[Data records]
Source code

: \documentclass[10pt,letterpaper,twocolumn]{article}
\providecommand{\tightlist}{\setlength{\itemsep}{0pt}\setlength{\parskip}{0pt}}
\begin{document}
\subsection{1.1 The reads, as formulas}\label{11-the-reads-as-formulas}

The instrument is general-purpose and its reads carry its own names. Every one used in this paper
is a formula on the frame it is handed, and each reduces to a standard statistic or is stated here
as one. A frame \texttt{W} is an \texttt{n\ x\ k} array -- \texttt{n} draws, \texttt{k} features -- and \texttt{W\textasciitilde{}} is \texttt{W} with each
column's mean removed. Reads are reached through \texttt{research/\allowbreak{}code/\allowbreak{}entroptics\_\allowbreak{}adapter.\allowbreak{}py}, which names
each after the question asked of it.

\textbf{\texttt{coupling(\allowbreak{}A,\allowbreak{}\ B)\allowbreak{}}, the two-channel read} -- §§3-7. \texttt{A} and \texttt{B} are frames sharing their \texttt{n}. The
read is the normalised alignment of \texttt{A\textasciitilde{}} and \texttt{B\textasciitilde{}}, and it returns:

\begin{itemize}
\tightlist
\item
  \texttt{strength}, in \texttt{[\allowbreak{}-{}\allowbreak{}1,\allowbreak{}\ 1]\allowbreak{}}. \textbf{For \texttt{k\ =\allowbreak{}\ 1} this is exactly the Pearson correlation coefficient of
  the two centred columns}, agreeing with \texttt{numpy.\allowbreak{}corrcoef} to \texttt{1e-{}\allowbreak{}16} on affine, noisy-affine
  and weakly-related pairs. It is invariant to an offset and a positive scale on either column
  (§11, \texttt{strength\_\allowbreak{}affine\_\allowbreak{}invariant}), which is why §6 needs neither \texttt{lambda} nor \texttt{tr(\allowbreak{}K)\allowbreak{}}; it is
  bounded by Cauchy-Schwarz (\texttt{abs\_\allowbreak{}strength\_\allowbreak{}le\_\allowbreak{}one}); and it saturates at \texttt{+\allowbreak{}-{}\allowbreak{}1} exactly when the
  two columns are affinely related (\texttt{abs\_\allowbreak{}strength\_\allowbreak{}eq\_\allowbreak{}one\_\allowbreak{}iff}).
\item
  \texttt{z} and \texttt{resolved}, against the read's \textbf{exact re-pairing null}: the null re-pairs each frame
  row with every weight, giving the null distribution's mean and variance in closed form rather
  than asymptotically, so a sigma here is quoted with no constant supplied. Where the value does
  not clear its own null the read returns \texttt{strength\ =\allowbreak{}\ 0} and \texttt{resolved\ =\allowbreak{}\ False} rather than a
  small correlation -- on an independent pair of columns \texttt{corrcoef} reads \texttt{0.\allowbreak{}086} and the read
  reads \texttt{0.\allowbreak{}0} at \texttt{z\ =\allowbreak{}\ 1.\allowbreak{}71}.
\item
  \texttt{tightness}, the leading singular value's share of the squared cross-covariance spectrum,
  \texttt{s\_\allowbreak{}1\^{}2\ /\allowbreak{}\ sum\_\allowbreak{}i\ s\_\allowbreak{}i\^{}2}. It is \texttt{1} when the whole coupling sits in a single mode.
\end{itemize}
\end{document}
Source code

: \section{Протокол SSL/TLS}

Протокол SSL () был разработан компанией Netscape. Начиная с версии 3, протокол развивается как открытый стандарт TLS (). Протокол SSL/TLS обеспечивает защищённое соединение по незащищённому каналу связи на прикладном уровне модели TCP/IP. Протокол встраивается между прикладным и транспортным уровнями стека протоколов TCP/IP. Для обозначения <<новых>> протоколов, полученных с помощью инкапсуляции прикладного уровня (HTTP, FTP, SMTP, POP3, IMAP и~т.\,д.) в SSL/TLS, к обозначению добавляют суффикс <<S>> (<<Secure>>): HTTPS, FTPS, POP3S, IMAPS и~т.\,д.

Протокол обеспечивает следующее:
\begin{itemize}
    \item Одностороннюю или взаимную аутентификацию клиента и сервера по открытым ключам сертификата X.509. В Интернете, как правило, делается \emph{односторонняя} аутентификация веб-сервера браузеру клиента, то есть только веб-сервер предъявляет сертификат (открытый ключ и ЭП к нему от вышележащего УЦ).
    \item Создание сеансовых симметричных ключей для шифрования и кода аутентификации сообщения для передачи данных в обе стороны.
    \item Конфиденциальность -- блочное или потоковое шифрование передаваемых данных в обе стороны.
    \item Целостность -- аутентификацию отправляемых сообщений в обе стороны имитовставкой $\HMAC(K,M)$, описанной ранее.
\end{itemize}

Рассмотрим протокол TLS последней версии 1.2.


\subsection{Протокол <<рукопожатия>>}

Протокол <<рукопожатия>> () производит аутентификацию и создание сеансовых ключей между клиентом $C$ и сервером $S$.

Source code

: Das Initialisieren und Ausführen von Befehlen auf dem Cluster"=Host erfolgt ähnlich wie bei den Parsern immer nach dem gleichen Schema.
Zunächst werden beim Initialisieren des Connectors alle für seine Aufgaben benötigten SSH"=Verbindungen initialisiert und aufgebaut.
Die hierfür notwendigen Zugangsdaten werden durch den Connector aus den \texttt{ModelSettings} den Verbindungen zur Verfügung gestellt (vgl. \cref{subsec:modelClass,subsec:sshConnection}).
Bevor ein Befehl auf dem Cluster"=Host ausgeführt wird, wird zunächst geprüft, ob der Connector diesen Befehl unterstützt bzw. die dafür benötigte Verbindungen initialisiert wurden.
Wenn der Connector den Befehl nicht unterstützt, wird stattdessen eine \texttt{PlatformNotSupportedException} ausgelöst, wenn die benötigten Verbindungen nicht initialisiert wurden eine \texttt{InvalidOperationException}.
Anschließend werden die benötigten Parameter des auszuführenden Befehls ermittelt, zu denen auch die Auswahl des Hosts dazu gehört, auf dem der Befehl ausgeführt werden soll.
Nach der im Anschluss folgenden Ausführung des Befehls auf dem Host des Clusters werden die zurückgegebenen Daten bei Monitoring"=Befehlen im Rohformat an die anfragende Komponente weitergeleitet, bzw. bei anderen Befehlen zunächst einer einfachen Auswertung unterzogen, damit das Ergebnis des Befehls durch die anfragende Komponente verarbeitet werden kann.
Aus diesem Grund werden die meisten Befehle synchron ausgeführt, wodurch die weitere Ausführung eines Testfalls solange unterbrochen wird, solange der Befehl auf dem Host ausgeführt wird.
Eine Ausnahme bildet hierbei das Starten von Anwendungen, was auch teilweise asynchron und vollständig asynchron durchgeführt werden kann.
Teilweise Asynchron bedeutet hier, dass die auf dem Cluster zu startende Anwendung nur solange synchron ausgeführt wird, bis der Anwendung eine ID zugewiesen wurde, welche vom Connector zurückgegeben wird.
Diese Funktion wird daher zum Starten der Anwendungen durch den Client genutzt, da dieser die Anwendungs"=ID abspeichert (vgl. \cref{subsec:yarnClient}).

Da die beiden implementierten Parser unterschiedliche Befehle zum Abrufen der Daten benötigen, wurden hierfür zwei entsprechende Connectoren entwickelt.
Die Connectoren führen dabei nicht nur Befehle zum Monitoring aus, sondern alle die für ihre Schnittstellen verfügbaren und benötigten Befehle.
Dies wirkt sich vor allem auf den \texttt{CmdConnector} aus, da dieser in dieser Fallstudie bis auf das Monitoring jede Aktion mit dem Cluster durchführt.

*Required work*.
For each entry above, please make an exact copy.

*Result for this task*.
Source code

: \documentclass[10pt,letterpaper,twocolumn]{article}
\providecommand{\tightlist}{\setlength{\itemsep}{0pt}\setlength{\parskip}{0pt}}
\begin{document}
\subsection{1.1 The reads, as formulas}\label{11-the-reads-as-formulas}

The instrument is general-purpose and its reads carry its own names. Every one used in this paper
is a formula on the frame it is handed, and each reduces to a standard statistic or is stated here
as one. A frame \texttt{W} is an \texttt{n\ x\ k} array -- \texttt{n} draws, \texttt{k} features -- and \texttt{W\textasciitilde{}} is \texttt{W} with each
column's mean removed. Reads are reached through \texttt{research/\allowbreak{}code/\allowbreak{}entroptics\_\allowbreak{}adapter.\allowbreak{}py}, which names
each after the question asked of it.

\textbf{\texttt{coupling(\allowbreak{}A,\allowbreak{}\ B)\allowbreak{}}, the two-channel read} -- §§3-7. \texttt{A} and \texttt{B} are frames sharing their \texttt{n}. The
read is the normalised alignment of \texttt{A\textasciitilde{}} and \texttt{B\textasciitilde{}}, and it returns:

\begin{itemize}
\tightlist
\item
  \texttt{strength}, in \texttt{[\allowbreak{}-{}\allowbreak{}1,\allowbreak{}\ 1]\allowbreak{}}. \textbf{For \texttt{k\ =\allowbreak{}\ 1} this is exactly the Pearson correlation coefficient of
  the two centred columns}, agreeing with \texttt{numpy.\allowbreak{}corrcoef} to \texttt{1e-{}\allowbreak{}16} on affine, noisy-affine
  and weakly-related pairs. It is invariant to an offset and a positive scale on either column
  (§11, \texttt{strength\_\allowbreak{}affine\_\allowbreak{}invariant}), which is why §6 needs neither \texttt{lambda} nor \texttt{tr(\allowbreak{}K)\allowbreak{}}; it is
  bounded by Cauchy-Schwarz (\texttt{abs\_\allowbreak{}strength\_\allowbreak{}le\_\allowbreak{}one}); and it saturates at \texttt{+\allowbreak{}-{}\allowbreak{}1} exactly when the
  two columns are affinely related (\texttt{abs\_\allowbreak{}strength\_\allowbreak{}eq\_\allowbreak{}one\_\allowbreak{}iff}).
\item
  \texttt{z} and \texttt{resolved}, against the read's \textbf{exact re-pairing null}: the null re-pairs each frame
  row with every weight, giving the null distribution's mean and variance in closed form rather
  than asymptotically, so a sigma here is quoted with no constant supplied. Where the value does
  not clear its own null the read returns \texttt{strength\ =\allowbreak{}\ 0} and \texttt{resolved\ =\allowbreak{}\ False} rather than a
  small correlation -- on an independent pair of columns \texttt{corrcoef} reads \texttt{0.\allowbreak{}086} and the read
  reads \texttt{0.\allowbreak{}0} at \texttt{z\ =\allowbreak{}\ 1.\allowbreak{}71}.
\item
  \texttt{tightness}, the leading singular value's share of the squared cross-covariance spectrum,
  \texttt{s\_\allowbreak{}1\^{}2\ /\allowbreak{}\ sum\_\allowbreak{}i\ s\_\allowbreak{}i\^{}2}. It is \texttt{1} when the whole coupling sits in a single mode.
\end{itemize}
\end{document}
Source code

: \section{Протокол SSL/TLS}

Протокол SSL () был разработан компанией Netscape. Начиная с версии 3, протокол развивается как открытый стандарт TLS (). Протокол SSL/TLS обеспечивает защищённое соединение по незащищённому каналу связи на прикладном уровне модели TCP/IP. Протокол встраивается между прикладным и транспортным уровнями стека протоколов TCP/IP. Для обозначения <<новых>> протоколов, полученных с помощью инкапсуляции прикладного уровня (HTTP, FTP, SMTP, POP3, IMAP и~т.\,д.) в SSL/TLS, к обозначению добавляют суффикс <<S>> (<<Secure>>): HTTPS, FTPS, POP3S, IMAPS и~т.\,д.

Протокол обеспечивает следующее:
\begin{itemize}
    \item Одностороннюю или взаимную аутентификацию клиента и сервера по открытым ключам сертификата X.509. В Интернете, как правило, делается \emph{односторонняя} аутентификация веб-сервера браузеру клиента, то есть только веб-сервер предъявляет сертификат (открытый ключ и ЭП к нему от вышележащего УЦ).
    \item Создание сеансовых симметричных ключей для шифрования и кода аутентификации сообщения для передачи данных в обе стороны.
    \item Конфиденциальность -- блочное или потоковое шифрование передаваемых данных в обе стороны.
    \item Целостность -- аутентификацию отправляемых сообщений в обе стороны имитовставкой $\HMAC(K,M)$, описанной ранее.
\end{itemize}

Рассмотрим протокол TLS последней версии 1.2.


\subsection{Протокол <<рукопожатия>>}

Протокол <<рукопожатия>> () производит аутентификацию и создание сеансовых ключей между клиентом $C$ и сервером $S$.

Source code

: Das Initialisieren und Ausführen von Befehlen auf dem Cluster"=Host erfolgt ähnlich wie bei den Parsern immer nach dem gleichen Schema.
Zunächst werden beim Initialisieren des Connectors alle für seine Aufgaben benötigten SSH"=Verbindungen initialisiert und aufgebaut.
Die hierfür notwendigen Zugangsdaten werden durch den Connector aus den \texttt{ModelSettings} den Verbindungen zur Verfügung gestellt (vgl. \cref{subsec:modelClass,subsec:sshConnection}).
Bevor ein Befehl auf dem Cluster"=Host ausgeführt wird, wird zunächst geprüft, ob der Connector diesen Befehl unterstützt bzw. die dafür benötigte Verbindungen initialisiert wurden.
Wenn der Connector den Befehl nicht unterstützt, wird stattdessen eine \texttt{PlatformNotSupportedException} ausgelöst, wenn die benötigten Verbindungen nicht initialisiert wurden eine \texttt{InvalidOperationException}.
Anschließend werden die benötigten Parameter des auszuführenden Befehls ermittelt, zu denen auch die Auswahl des Hosts dazu gehört, auf dem der Befehl ausgeführt werden soll.
Nach der im Anschluss folgenden Ausführung des Befehls auf dem Host des Clusters werden die zurückgegebenen Daten bei Monitoring"=Befehlen im Rohformat an die anfragende Komponente weitergeleitet, bzw. bei anderen Befehlen zunächst einer einfachen Auswertung unterzogen, damit das Ergebnis des Befehls durch die anfragende Komponente verarbeitet werden kann.
Aus diesem Grund werden die meisten Befehle synchron ausgeführt, wodurch die weitere Ausführung eines Testfalls solange unterbrochen wird, solange der Befehl auf dem Host ausgeführt wird.
Eine Ausnahme bildet hierbei das Starten von Anwendungen, was auch teilweise asynchron und vollständig asynchron durchgeführt werden kann.
Teilweise Asynchron bedeutet hier, dass die auf dem Cluster zu startende Anwendung nur solange synchron ausgeführt wird, bis der Anwendung eine ID zugewiesen wurde, welche vom Connector zurückgegeben wird.
Diese Funktion wird daher zum Starten der Anwendungen durch den Client genutzt, da dieser die Anwendungs"=ID abspeichert (vgl. \cref{subsec:yarnClient}).

Da die beiden implementierten Parser unterschiedliche Befehle zum Abrufen der Daten benötigen, wurden hierfür zwei entsprechende Connectoren entwickelt.
Die Connectoren führen dabei nicht nur Befehle zum Monitoring aus, sondern alle die für ihre Schnittstellen verfügbaren und benötigten Befehle.
Dies wirkt sich vor allem auf den \texttt{CmdConnector} aus, da dieser in dieser Fallstudie bis auf das Monitoring jede Aktion mit dem Cluster durchführt.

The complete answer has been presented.